==== Data shown ====
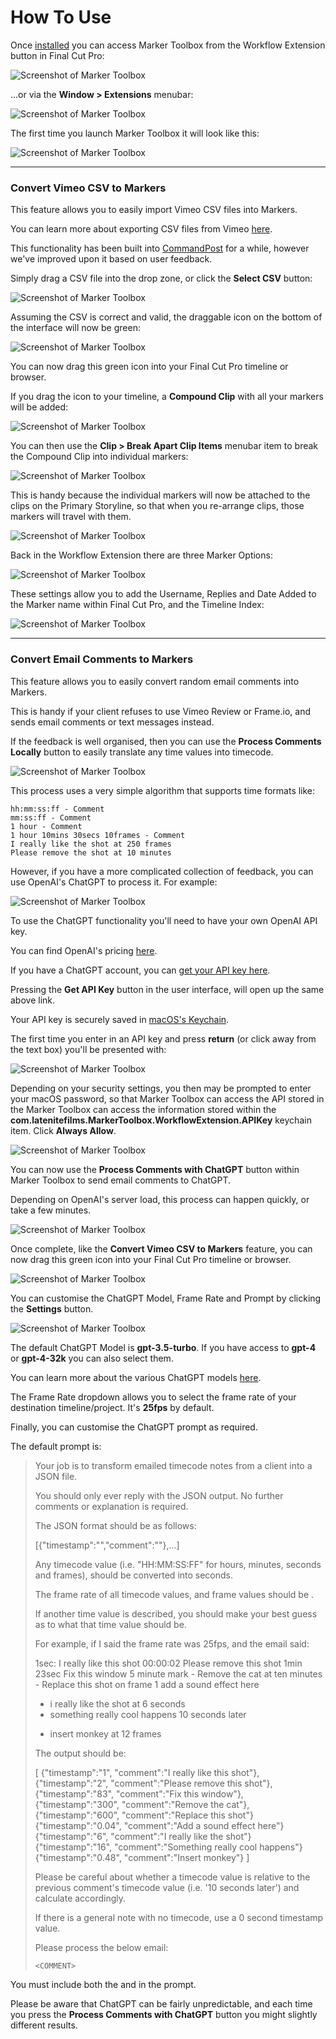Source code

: # How To Use

Once [installed](https://markertoolbox.io/installation/) you can access Marker Toolbox from the Workflow Extension button in Final Cut Pro:

![_Screenshot of Marker Toolbox_](static/workflow-extension-button.png)

...or via the **Window > Extensions** menubar:

![_Screenshot of Marker Toolbox_](static/workflow-extension-menu.png)

The first time you launch Marker Toolbox it will look like this:

![_Screenshot of Marker Toolbox_](static/fresh-install.png)

---

### Convert Vimeo CSV to Markers

This feature allows you to easily import Vimeo CSV files into Markers.

You can learn more about exporting CSV files from Vimeo [here](https://vimeo.zendesk.com/hc/en-us/articles/224818367-Video-review-page-).

This functionality has been built into [CommandPost](https://commandpost.io) for a while, however we've improved upon it based on user feedback.

Simply drag a CSV file into the drop zone, or click the **Select CSV** button:

![_Screenshot of Marker Toolbox_](static/vimeo-csv.png)

Assuming the CSV is correct and valid, the draggable icon on the bottom of the interface will now be green:

![_Screenshot of Marker Toolbox_](static/drag.png)

You can now drag this green icon into your Final Cut Pro timeline or browser.

If you drag the icon to your timeline, a **Compound Clip** with all your markers will be added:

![_Screenshot of Marker Toolbox_](static/timeline.png)

You can then use the **Clip > Break Apart Clip Items** menubar item to break the Compound Clip into individual markers:

![_Screenshot of Marker Toolbox_](static/break-apart-clip-items.png)

This is handy because the individual markers will now be attached to the clips on the Primary Storyline, so that when you re-arrange clips, those markers will travel with them.

![_Screenshot of Marker Toolbox_](static/timeline-break-apart.png)

Back in the Workflow Extension there are three Marker Options:

![_Screenshot of Marker Toolbox_](static/marker-options.png)

These settings allow you to add the Username, Replies and Date Added to the Marker name within Final Cut Pro, and the Timeline Index:

![_Screenshot of Marker Toolbox_](static/marker-options-ticked.png)

---

### Convert Email Comments to Markers

This feature allows you to easily convert random email comments into Markers.

This is handy if your client refuses to use Vimeo Review or Frame.io, and sends email comments or text messages instead.

If the feedback is well organised, then you can use the **Process Comments Locally** button to easily translate any time values into timecode.

![_Screenshot of Marker Toolbox_](static/process-comments-locally.png)

This process uses a very simple algorithm that supports time formats like:

```
hh:mm:ss:ff - Comment
mm:ss:ff - Comment
1 hour - Comment
1 hour 10mins 30secs 10frames - Comment
I really like the shot at 250 frames
Please remove the shot at 10 minutes
```

However, if you have a more complicated collection of feedback, you can use OpenAI's ChatGPT to process it. For example:

![_Screenshot of Marker Toolbox_](static/email-comments.png)

To use the ChatGPT functionality you'll need to have your own OpenAI API key.

You can find OpenAI's pricing [here](https://openai.com/pricing).

If you have a ChatGPT account, you can [get your API key here](https://platform.openai.com/account/api-keys).

Pressing the **Get API Key** button in the user interface, will open up the same above link.

Your API key is securely saved in [macOS's Keychain](https://support.apple.com/en-au/guide/keychain-access/kyca1083/mac).

The first time you enter in an API key and press **return** (or click away from the text box) you'll be presented with:

![_Screenshot of Marker Toolbox_](static/keychain-permission.png)

Depending on your security settings, you then may be prompted to enter your macOS password, so that Marker Toolbox can access the API stored in the Marker Toolbox can access the information stored within the **com.latenitefilms.MarkerToolbox.WorkflowExtension.APIKey** keychain item. Click **Always Allow**.

![_Screenshot of Marker Toolbox_](static/keychain-access.png)

You can now use the **Process Comments with ChatGPT** button within Marker Toolbox to send email comments to ChatGPT.

Depending on OpenAI's server load, this process can happen quickly, or take a few minutes.

![_Screenshot of Marker Toolbox_](static/waiting.png)

Once complete, like the **Convert Vimeo CSV to Markers** feature, you can now drag this green icon into your Final Cut Pro timeline or browser.

![_Screenshot of Marker Toolbox_](static/drag.png)

You can customise the ChatGPT Model, Frame Rate and Prompt by clicking the **Settings** button.

![_Screenshot of Marker Toolbox_](static/settings.png)

The default ChatGPT Model is **gpt-3.5-turbo**. If you have access to **gpt-4** or **gpt-4-32k** you can also select them.

You can learn more about the various ChatGPT models [here](https://platform.openai.com/docs/models).

The Frame Rate dropdown allows you to select the frame rate of your destination timeline/project. It's **25fps** by default.

Finally, you can customise the ChatGPT prompt as required.

The default prompt is:

> Your job is to transform emailed timecode notes from a client into a JSON file.
>
> You should only ever reply with the JSON output. No further comments or explanation is required.
>
> The JSON format should be as follows:
>
> [{"timestamp":"<Seconds>","comment":"<Comment>"},...]
>
> Any timecode value (i.e. "HH:MM:SS:FF" for hours, minutes, seconds and frames), should be converted into seconds.
>
> The frame rate of all timecode values, and frame values should be <FRAMERATE>.
>
> If another time value is described, you should make your best guess as to what that time value should be.
>
> For example, if I said the frame rate was 25fps, and the email said:
>
> 1sec: I really like this shot
> 00:00:02 Please remove this shot
> 1min 23sec Fix this window
> 5 minute mark - Remove the cat
> at ten minutes - Replace this shot
> on frame 1 add a sound effect here
> * i really like the shot at 6 seconds
> * something really cool happens 10 seconds later
> - insert monkey at 12 frames
>
> The output should be:
>
> [
> {"timestamp":"1", "comment":"I really like this shot"},
> {"timestamp":"2", "comment":"Please remove this shot"},
> {"timestamp":"83", "comment":"Fix this window"},
> {"timestamp":"300", "comment":"Remove the cat"},
> {"timestamp":"600", "comment":"Replace this shot"}
> {"timestamp":"0.04", "comment":"Add a sound effect here"}
> {"timestamp":"6", "comment":"I really like the shot"}
> {"timestamp":"16", "comment":"Something really cool happens"}
> {"timestamp":"0.48", "comment":"Insert monkey"}
> ]
>
> Please be careful about whether a timecode value is relative to the previous comment's timecode value (i.e. '10 seconds later') and calculate accordingly.
>
> If there is a general note with no timecode, use a 0 second timestamp value.
>
> Please process the below email:
>
> ```
> <COMMENT>
> ```

You must include both the **<FRAMERATE>** and **<COMMENT>** in the prompt.

Please be aware that ChatGPT can be fairly unpredictable, and each time you press the **Process Comments with ChatGPT** button you might slightly different results.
====
(Problem description): I'd like the lines above from the one with "and calculate accordingly." up to and including the one with "You must include" copied exactly, with no other lines.

(Response to this task):
> Please be careful about whether a timecode value is relative to the previous comment's timecode value (i.e. '10 seconds later') and calculate accordingly.
>
> If there is a general note with no timecode, use a 0 second timestamp value.
>
> Please process the below email:
>
> ```
> <COMMENT>
> ```

You must include both the **<FRAMERATE>** and **<COMMENT>** in the prompt.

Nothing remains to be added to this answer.